- [Records supplied]
☆ ☆ ☆ ☆ ☆

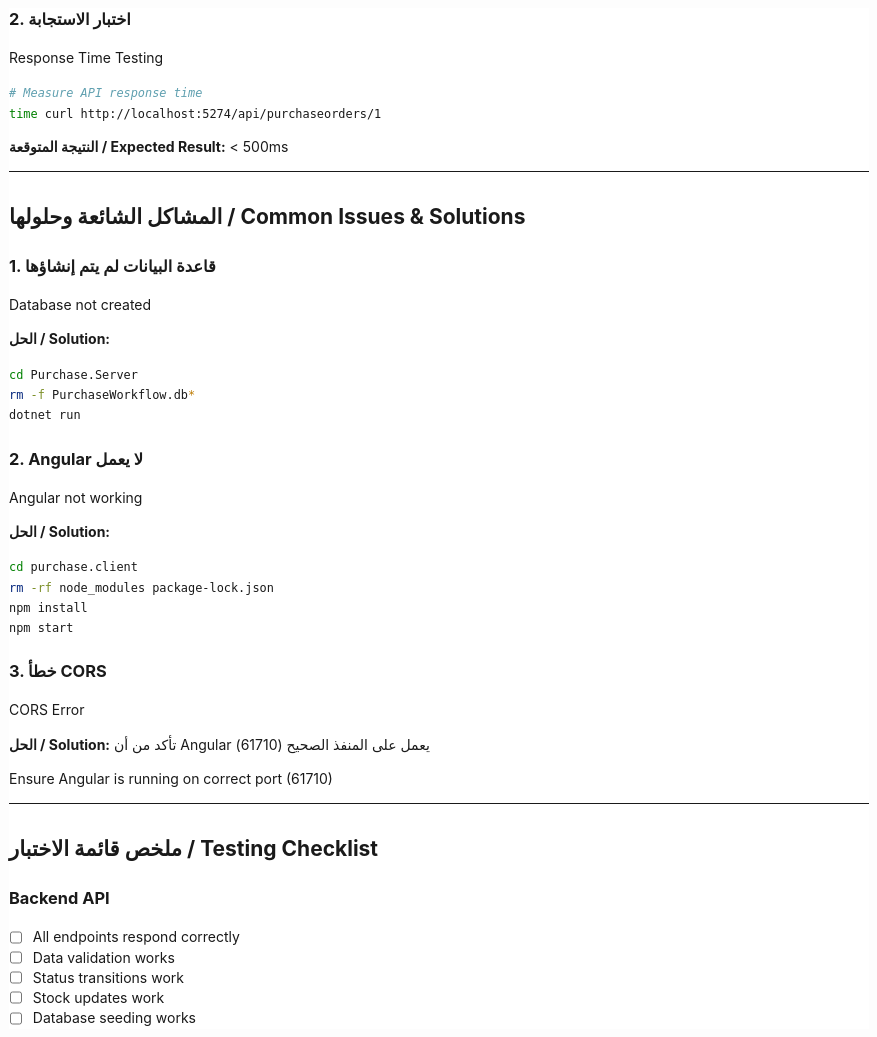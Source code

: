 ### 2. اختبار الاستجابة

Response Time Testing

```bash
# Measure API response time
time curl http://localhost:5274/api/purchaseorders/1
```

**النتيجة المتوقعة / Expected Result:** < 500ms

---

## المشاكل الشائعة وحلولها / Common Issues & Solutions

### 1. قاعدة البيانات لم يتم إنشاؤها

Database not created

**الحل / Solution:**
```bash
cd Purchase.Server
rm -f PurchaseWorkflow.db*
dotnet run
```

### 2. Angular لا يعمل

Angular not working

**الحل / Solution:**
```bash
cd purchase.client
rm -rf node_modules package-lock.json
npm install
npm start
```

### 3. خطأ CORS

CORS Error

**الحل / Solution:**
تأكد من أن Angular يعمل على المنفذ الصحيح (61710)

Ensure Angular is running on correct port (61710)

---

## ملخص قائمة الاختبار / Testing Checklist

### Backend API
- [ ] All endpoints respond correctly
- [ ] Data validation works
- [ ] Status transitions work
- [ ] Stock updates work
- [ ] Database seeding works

☆ ☆ ☆ ☆ ☆

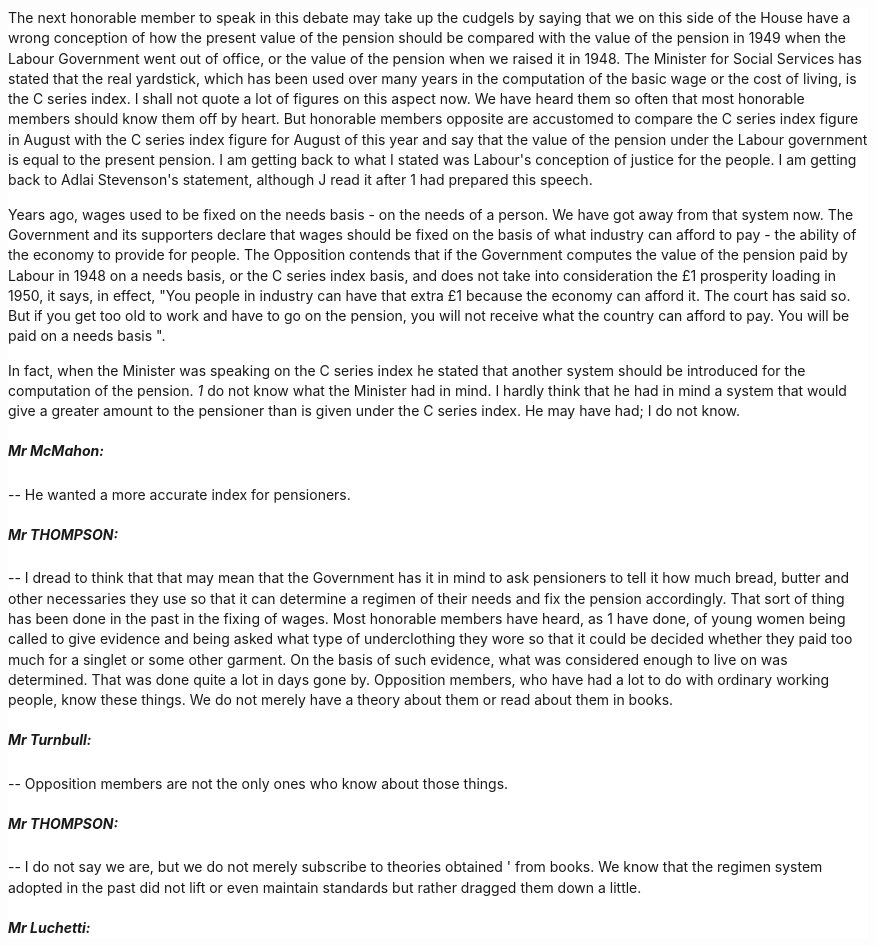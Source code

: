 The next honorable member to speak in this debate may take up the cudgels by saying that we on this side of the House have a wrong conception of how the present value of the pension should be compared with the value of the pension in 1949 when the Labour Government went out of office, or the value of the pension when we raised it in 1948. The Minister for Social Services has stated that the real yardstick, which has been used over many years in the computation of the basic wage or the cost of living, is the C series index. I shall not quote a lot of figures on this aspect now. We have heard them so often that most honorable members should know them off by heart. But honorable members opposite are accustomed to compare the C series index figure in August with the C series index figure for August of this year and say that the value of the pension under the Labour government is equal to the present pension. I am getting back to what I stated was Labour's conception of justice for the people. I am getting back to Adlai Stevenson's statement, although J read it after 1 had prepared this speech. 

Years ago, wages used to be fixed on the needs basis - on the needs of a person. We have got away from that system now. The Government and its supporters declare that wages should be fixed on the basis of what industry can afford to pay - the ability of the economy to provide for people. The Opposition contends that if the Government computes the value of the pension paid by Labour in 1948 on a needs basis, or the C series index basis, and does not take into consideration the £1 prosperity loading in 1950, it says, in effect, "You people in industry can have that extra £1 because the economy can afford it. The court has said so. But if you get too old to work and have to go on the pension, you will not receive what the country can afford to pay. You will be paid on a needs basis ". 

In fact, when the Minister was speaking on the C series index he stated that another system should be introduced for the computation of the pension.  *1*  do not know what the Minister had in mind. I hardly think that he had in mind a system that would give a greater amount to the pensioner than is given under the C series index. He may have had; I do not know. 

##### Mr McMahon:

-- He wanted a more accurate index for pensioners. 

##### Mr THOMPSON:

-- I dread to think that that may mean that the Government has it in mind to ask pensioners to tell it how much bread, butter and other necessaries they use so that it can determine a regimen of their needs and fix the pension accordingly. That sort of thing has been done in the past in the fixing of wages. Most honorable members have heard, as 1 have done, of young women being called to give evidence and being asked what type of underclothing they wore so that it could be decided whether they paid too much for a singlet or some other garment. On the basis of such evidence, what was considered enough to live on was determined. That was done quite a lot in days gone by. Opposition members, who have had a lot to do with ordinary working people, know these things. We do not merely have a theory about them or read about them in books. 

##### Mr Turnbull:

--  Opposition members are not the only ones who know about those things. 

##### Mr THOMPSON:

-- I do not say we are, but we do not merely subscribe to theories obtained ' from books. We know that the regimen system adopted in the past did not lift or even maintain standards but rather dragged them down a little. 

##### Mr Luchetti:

☆ ☆ ☆ ☆ ☆

- [What you need to do] Across the whole listing above, find every line with the string "Database" and copy it.

- [Solution]
Database not created
- [ ] Database seeding works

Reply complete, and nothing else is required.